___ Provided records

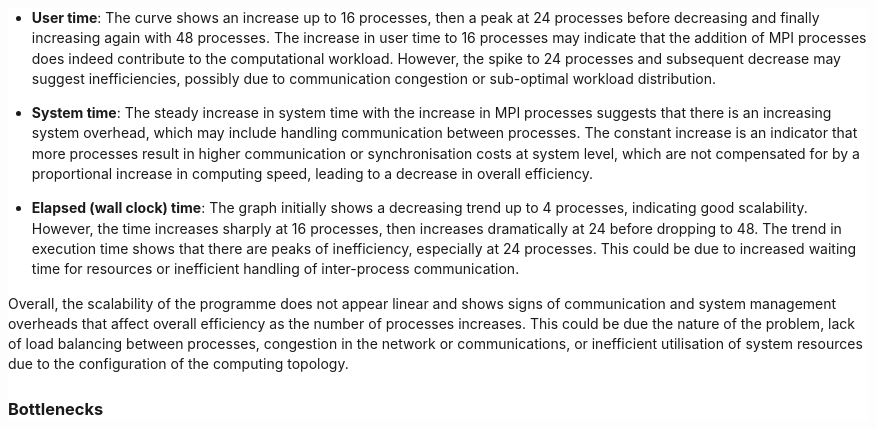 - **User time**: The curve shows an increase up to 16 processes, then a peak at 24 processes before decreasing and finally increasing again with 48 processes. The increase in user time to 16 processes may indicate that the addition of MPI processes does indeed contribute to the computational workload. However, the spike to 24 processes and subsequent decrease may suggest inefficiencies, possibly due to communication congestion or sub-optimal workload distribution.

- **System time**: The steady increase in system time with the increase in MPI processes suggests that there is an increasing system overhead, which may include handling communication between processes. The constant increase is an indicator that more processes result in higher communication or synchronisation costs at system level, which are not compensated for by a proportional increase in computing speed, leading to a decrease in overall efficiency.

- **Elapsed (wall clock) time**:  The graph initially shows a decreasing trend up to 4 processes, indicating good scalability. However, the time increases sharply at 16 processes, then increases dramatically at 24 before dropping to 48. The trend in execution time shows that there are peaks of inefficiency, especially at 24 processes. This could be due to increased waiting time for resources or inefficient handling of inter-process communication.

Overall, the scalability of the programme does not appear linear and shows signs of communication and system management overheads that affect overall efficiency as the number of processes increases. This could be due the nature of the problem, lack of load balancing between processes, congestion in the network or communications, or inefficient utilisation of system resources due to the configuration of the computing topology.

### Bottlenecks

______

#### What you have to do:
All lines from the one containing "- **Elapsed (wall" through the end of the records, both ends included, are to be quoted exactly; please add nothing else.

#### Task output:
- **Elapsed (wall clock) time**:  The graph initially shows a decreasing trend up to 4 processes, indicating good scalability. However, the time increases sharply at 16 processes, then increases dramatically at 24 before dropping to 48. The trend in execution time shows that there are peaks of inefficiency, especially at 24 processes. This could be due to increased waiting time for resources or inefficient handling of inter-process communication.

Overall, the scalability of the programme does not appear linear and shows signs of communication and system management overheads that affect overall efficiency as the number of processes increases. This could be due the nature of the problem, lack of load balancing between processes, congestion in the network or communications, or inefficient utilisation of system resources due to the configuration of the computing topology.

### Bottlenecks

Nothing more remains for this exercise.